Karl: Neue Regelungen für Strafregister und Grundbuch

Zwei Gesetzes-Novellen der Justiz im Ministerrat

Wien (OTS) - Den heutigen Ministerrat haben zwei
Gesetzes-Novellen von Justizministerin Beatrix Karl passiert: Die
Strafregistergesetzes-Novelle und die zum Grundbuch NEU.

Die Novelle zum Strafregistergesetz
Um Kinder noch wirksamer vor sexuellem Missbrauch zu schützen, will
die Justizministerin auch für die Jugendwohlfahrtsträger eine
unbeschränkte Abfrage des Strafregisters über potentielle Gewalttäter
ermöglichen. Darüber hinaus sollen diese die Möglichkeit haben
Auskünfte aus der Sexualstraftäterdatei zu erhalten um die Eignung
von Pflege- und Adoptiveltern beurteilen. "Es muss geprüft werden
können ob das Wohl von Kindern gefährdet ist - damit soll ein
weiterer Schritt gesetzt werden, um in Zukunft Fälle von
Kindesmissbrauch im Vorfeld verhindern zu können", so Karl.
Weiters soll mit der Strafregistergesetzes-Novelle der Austausch von
Informationen aus dem Strafregister zwischen den Mitgliedstaaten der
EU erleichtert, beschleunigt und vereinheitlicht werden. Somit können
in Zukunft im Fall einer Verurteilung in Österreich eventuelle
Vorstrafen aus anderen EU-Staaten jedenfalls berücksichtigt werden.
Auch sind in Hinkunft im Zusammenhang mit Verurteilungen durch die
anderen Mitgliedstaaten der EU wegen Sexualstraftaten an einer
minderjährigen Person ausgesprochene Tätigkeitsverbote in das
Strafregister einzutragen.
Oftmals hängen lange Verfahrensdauern in Wirtschaftsstrafsachen davon
ab, ob in bestimmte Unterlagen Einsicht genommen werden darf. Die
Novelle soll dafür sorgen, dass Verfahren auf Grund eines
Widerspruchs des Betroffenen gegen eine Sicherstellung von Unterlagen
vereinfacht und beschleunigt werden - ohne Verlust an
Rechtsstaatlichkeit.
Auch die effektivere Kontrolle der Einstellung von Strafverfahren
durch den Rechtschutzbeauftragten wird die Novelle ermöglichen - ihm
soll in jedem Fall eine Begründung zugestellt werden.

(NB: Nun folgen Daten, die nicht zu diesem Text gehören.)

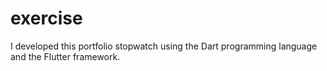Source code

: # exercise
I developed this portfolio stopwatch using the Dart programming language and the Flutter framework.
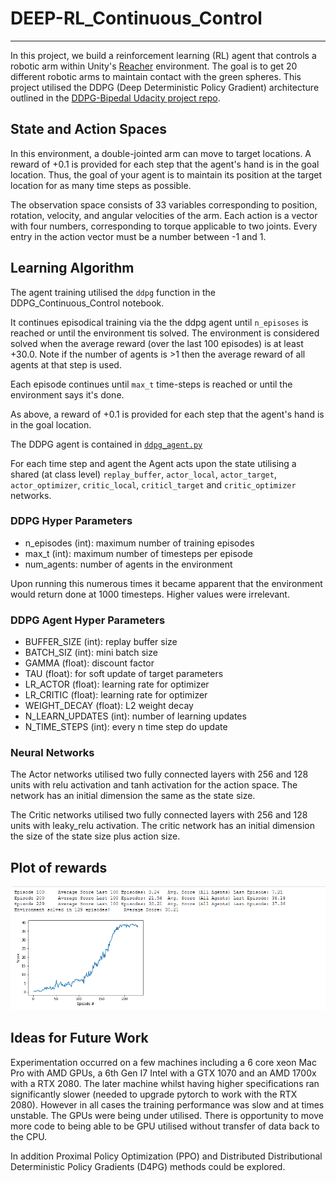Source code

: # DEEP-RL_Continuous_Control
---

In this project, we build a reinforcement learning (RL) agent that controls a robotic arm within Unity's [Reacher](https://github.com/Unity-Technologies/ml-agents/blob/master/docs/Learning-Environment-Examples.md#reacher) environment. The goal is to get 20 different robotic arms to maintain contact with the green spheres.
This project utilised the DDPG (Deep Deterministic Policy Gradient) architecture outlined in the [DDPG-Bipedal Udacity project repo](https://github.com/udacity/deep-reinforcement-learning/tree/master/ddpg-bipedal).

## State and Action Spaces
In this environment, a double-jointed arm can move to target locations. A reward of +0.1 is provided for each step that the agent's hand is in the goal location. Thus, the goal of your agent is to maintain its position at the target location for as many time steps as possible.

The observation space consists of 33 variables corresponding to position, rotation, velocity, and angular velocities of the arm. Each action is a vector with four numbers, corresponding to torque applicable to two joints. Every entry in the action vector must be a number between -1 and 1.

## Learning Algorithm

The agent training utilised the `ddpg` function in the DDPG_Continuous_Control notebook.

It continues episodical training via the the ddpg agent until `n_episoses` is reached or until the environment tis solved. The  environment is considered solved when the average reward (over the last 100 episodes) is at least +30.0. Note if the number of agents is >1 then the average reward of all agents at that step is used.

Each episode continues until `max_t` time-steps is reached or until the environment says it's done.

As above, a reward of +0.1 is provided for each step that the agent's hand is in the goal location.

The DDPG agent is contained in [`ddpg_agent.py`](https://github.com/hortovanyi/DRLND-Continuous-Control/blob/master/ddpg_agent.py)

For each time step and agent the Agent acts upon the state utilising a shared (at class level) `replay_buffer`, `actor_local`, `actor_target`, `actor_optimizer`, `critic_local`, `criticl_target` and `critic_optimizer` networks.

### DDPG Hyper Parameters
- n_episodes (int): maximum number of training episodes
- max_t (int): maximum number of timesteps per episode
- num_agents: number of agents in the environment


Upon running this numerous times it became apparent that the environment would return done at 1000 timesteps. Higher values were irrelevant.

### DDPG Agent Hyper Parameters

- BUFFER_SIZE (int): replay buffer size
- BATCH_SIZ (int): mini batch size
- GAMMA (float): discount factor
- TAU (float): for soft update of target parameters
- LR_ACTOR (float): learning rate for optimizer
- LR_CRITIC (float): learning rate for optimizer
- WEIGHT_DECAY (float): L2 weight decay
- N_LEARN_UPDATES (int): number of learning updates
- N_TIME_STEPS (int): every n time step do update


### Neural Networks

The Actor networks utilised two fully connected layers with 256 and 128 units with relu activation and tanh activation for the action space. The network has an initial dimension the same as the state size.

The Critic networks utilised two fully connected layers with 256 and 128 units with leaky_relu activation. The critic network has  an initial dimension the size of the state size plus action size.

## Plot of rewards
![result](./images/Training.png)



## Ideas for Future Work
Experimentation occurred on a few machines including a 6 core xeon Mac Pro with AMD GPUs, a 6th Gen I7 Intel with a GTX 1070 and an AMD 1700x with a RTX 2080. The later machine whilst having higher specifications ran significantly slower (needed to upgrade pytorch to work with the RTX 2080). However in all cases the training performance was slow and at times unstable. The GPUs were being under utilised. There is opportunity to move more code to being able to be GPU utilised without transfer of data back to the CPU.

In addition Proximal Policy Optimization (PPO) and Distributed Distributional Deterministic Policy Gradients (D4PG) methods could be explored.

Außerdem soll
moderne Videotechnik in den Verhandlungssaal Einzug halten - das
spart personal- und kostenintensive Vorführungen von Beschuldigten.

Grundbuchs-Novelle 2012
Das elektronische Grundbuch steht schon seit 30 Jahren für die
Vorreiterrolle der Justiz beim E-Government. Nun wird es mit dem
Grundbuch NEU technisch und in Sachen Benutzerfreundlichkeit auf den
neuesten Stand gebracht. Die Nutzung einer neuen IT-Plattform bringe
dabei im Betrieb etwa 80 Prozent Kostenersparnis gegenüber dem
bisherigen System. "Für die Nutzer des elektronischen Grundbuchs wird
die Handhabung deutlich vereinfacht", so Karl.
Die Neuerungen sollen dabei auch die Erstellung und Übermittlung von
Anträgen und Entscheidungen im Grundbuchsverfahren erleichtern. Auch
die Eintragung eines Baurechts kann damit in der Praxis rascher und
einfacher erledigt werden, wenn die entsprechenden behördlichen
Bestätigungen vorliegen. "Mit dem Grundbuch NEU holen wir das
mittlerweile 30 Jahre alte elektronische Grundbuch ins 21.
Jahrhundert. Die Anwendung wird damit deutlich benutzerfreundlicher
und einfacher zu bedienen - ganz im Zeichen einer bürgerorientierten
Justiz", so Karl.
Die Grundbuchs-Novelle 2012 soll mit 1. Mai in Kraft treten, die
technische Umstellung auf die "Grundstücksdatenbank neu" erfolgt mit
7. Mai.

Rückfragehinweis:
Pressesprecherin der Justizministerin
Mag. Sabine Mlcoch
0676 898912184
[email protected]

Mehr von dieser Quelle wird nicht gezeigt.